- **What is being asked**: Filter the entries that follow, copying every line in which the word "Firebase" appears.

- **Dataset content**:
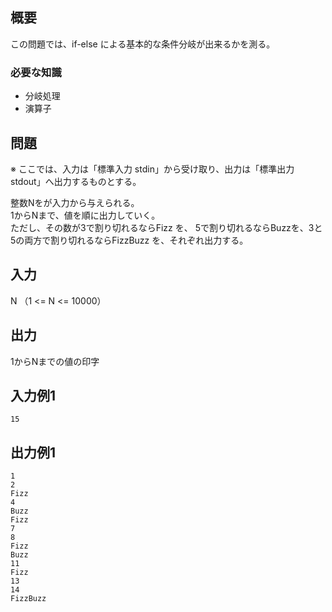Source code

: 概要
------
この問題では、if-else による基本的な条件分岐が出来るかを測る。

### 必要な知識
* 分岐処理
* 演算子


問題
------
※ ここでは、入力は「標準入力 stdin」から受け取り、出力は「標準出力 stdout」へ出力するものとする。

整数Nをが入力から与えられる。  
1からNまで、値を順に出力していく。  
ただし、その数が3で割り切れるならFizz を、 5で割り切れるならBuzzを、3と5の両方で割り切れるならFizzBuzz を、それぞれ出力する。  


入力
-----------
N （1 <= N <= 10000）


出力
-----------
1からNまでの値の印字


入力例1
-----------
    15

出力例1
-----------
    1
    2
    Fizz
    4
    Buzz
    Fizz
    7
    8
    Fizz
    Buzz
    11
    Fizz
    13
    14
    FizzBuzz

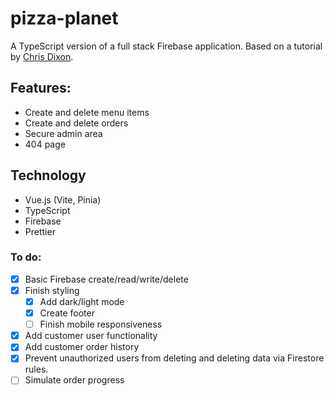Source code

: # pizza-planet

A TypeScript version of a full stack Firebase application. Based on a tutorial by [Chris Dixon](https://www.skillshare.com/en/classes/vue-js-build-a-full-stack-app-with-firebase-vuex-and-vue-router/1654744071).

## Features:
* Create and delete menu items
* Create and delete orders
* Secure admin area
* 404 page

## Technology

* Vue.js (Vite, Pinia)
* TypeScript
* Firebase
* Prettier

### To do:
- [x] Basic Firebase create/read/write/delete
- [x] Finish styling
    - [x] Add dark/light mode  
    - [x] Create footer
    - [ ] Finish mobile responsiveness
- [x] Add customer user functionality
- [x] Add customer order history
- [x] Prevent unauthorized users from deleting and deleting data via Firestore rules.
- [ ] Simulate order progress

- **Task answer**:
A TypeScript version of a full stack Firebase application. Based on a tutorial by [Chris Dixon](https://www.skillshare.com/en/classes/vue-js-build-a-full-stack-app-with-firebase-vuex-and-vue-router/1654744071).
* Firebase
- [x] Basic Firebase create/read/write/delete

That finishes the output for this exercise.